吉田羊が語る「シェイクスピア劇への挑戦」 キャストは女性だけ、違和感を覚えた「俺」という一人称
舞台芸術の世界で“難物”と呼ばれるシェイクスピア作品。10月10日に初日を迎える「ジュリアス・シーザー」は、出演者が全員女性という異色の取り組みで、主人公のブルータス役を演じるのは吉田羊だ。
「シェイクスピア劇には苦手意識があって、いままで敬遠してきたんです」
と、吉田は言う。
「言葉が難解なので、台詞を聞き逃して物語から置いていかれることもしばしば。しかも、共演者の胆力や鍛錬された姿に圧倒されることが多かったんです。そのせいか、演じる側にいるにもかかわらず、どこか私には他人事のように“凄いものを見た”という感覚しかなかったんですね」
共演者の情熱を感じながらも、それを楽しめずにいたという。
「だからシェイクスピア作品には“自分とは無関係なもの”みたいな感覚があり、積極的に向き合おうとしてこなかった。
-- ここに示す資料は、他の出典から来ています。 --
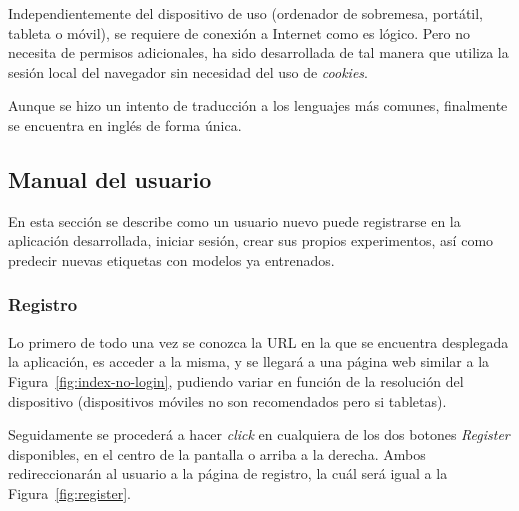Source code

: Independientemente del dispositivo de uso (ordenador de sobremesa, portátil, tableta o móvil), se requiere de conexión a Internet como es lógico. Pero no necesita de permisos adicionales, ha sido desarrollada de tal manera que utiliza la sesión local del navegador sin necesidad del uso de \textit{cookies}.

Aunque se hizo un intento de traducción a los lenguajes más comunes, finalmente se encuentra en inglés de forma única.

\subsection{Manual del usuario}
En esta sección se describe como un usuario nuevo puede registrarse en la aplicación desarrollada, iniciar sesión, crear sus propios experimentos, así como predecir nuevas etiquetas con modelos ya entrenados.

\subsubsection{Registro}

Lo primero de todo una vez se conozca la URL en la que se encuentra desplegada la aplicación, es acceder a la misma, y se llegará a una página web similar a la Figura~\ref{fig:index-no-login}, pudiendo variar en función de la resolución del dispositivo (dispositivos móviles no son recomendados pero si tabletas). 


Seguidamente se procederá a hacer \textit{click} en cualquiera de los dos botones \textit{Register} disponibles, en el centro de la pantalla o arriba a la derecha. Ambos redireccionarán al usuario a la página de registro, la cuál será igual a la Figura~\ref{fig:register}.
でも、今年は舞台デビューから25年という節目を迎えます。しかも、これまで舞台女優として憧れてきたパルコ劇場での主演。ここで厳しい環境に挑戦すれば、新しい自分に出会えると考えました」
2012年には、演出家の蜷川幸雄(故人)による、すべて男性キャストのシェイクスピア・シリーズがあった。が、オール女性キャストは今回が初めてとなる。